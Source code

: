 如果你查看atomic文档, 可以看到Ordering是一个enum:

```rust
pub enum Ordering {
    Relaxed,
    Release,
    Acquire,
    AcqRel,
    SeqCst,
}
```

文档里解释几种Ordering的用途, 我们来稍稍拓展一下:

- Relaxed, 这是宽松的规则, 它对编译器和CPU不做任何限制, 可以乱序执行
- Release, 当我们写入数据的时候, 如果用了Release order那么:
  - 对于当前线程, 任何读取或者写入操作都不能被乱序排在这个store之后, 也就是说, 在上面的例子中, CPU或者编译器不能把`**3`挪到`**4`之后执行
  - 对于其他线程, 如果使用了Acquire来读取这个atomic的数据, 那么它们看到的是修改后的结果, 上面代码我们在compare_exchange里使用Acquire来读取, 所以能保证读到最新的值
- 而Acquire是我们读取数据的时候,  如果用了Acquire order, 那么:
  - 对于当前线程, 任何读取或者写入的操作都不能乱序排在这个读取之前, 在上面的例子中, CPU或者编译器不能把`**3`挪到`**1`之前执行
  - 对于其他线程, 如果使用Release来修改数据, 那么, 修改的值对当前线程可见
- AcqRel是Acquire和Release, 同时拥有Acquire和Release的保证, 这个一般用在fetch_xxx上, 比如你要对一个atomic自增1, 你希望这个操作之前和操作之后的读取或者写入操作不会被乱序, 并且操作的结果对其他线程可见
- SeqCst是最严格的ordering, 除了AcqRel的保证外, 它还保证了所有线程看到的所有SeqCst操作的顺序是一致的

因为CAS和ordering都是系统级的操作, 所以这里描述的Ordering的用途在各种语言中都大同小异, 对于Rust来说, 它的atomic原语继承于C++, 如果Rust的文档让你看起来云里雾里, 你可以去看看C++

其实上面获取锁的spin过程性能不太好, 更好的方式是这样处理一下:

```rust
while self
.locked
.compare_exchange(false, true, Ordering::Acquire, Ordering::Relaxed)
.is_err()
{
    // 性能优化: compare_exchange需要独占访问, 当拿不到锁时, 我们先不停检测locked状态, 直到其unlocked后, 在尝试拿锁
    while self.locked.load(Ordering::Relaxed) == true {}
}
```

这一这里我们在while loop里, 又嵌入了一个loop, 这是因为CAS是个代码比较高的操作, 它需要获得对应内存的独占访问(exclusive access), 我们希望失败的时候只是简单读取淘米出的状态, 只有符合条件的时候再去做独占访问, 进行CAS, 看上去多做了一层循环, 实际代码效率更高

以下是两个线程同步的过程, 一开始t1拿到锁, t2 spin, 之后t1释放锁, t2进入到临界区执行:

*Task requirements*: Using the records above, copy all lines that include the word "对于当前线程".

*Written reply*:
  - 对于当前线程, 任何读取或者写入操作都不能被乱序排在这个store之后, 也就是说, 在上面的例子中, CPU或者编译器不能把`**3`挪到`**4`之后执行
  - 对于当前线程, 任何读取或者写入的操作都不能乱序排在这个读取之前, 在上面的例子中, CPU或者编译器不能把`**3`挪到`**1`之前执行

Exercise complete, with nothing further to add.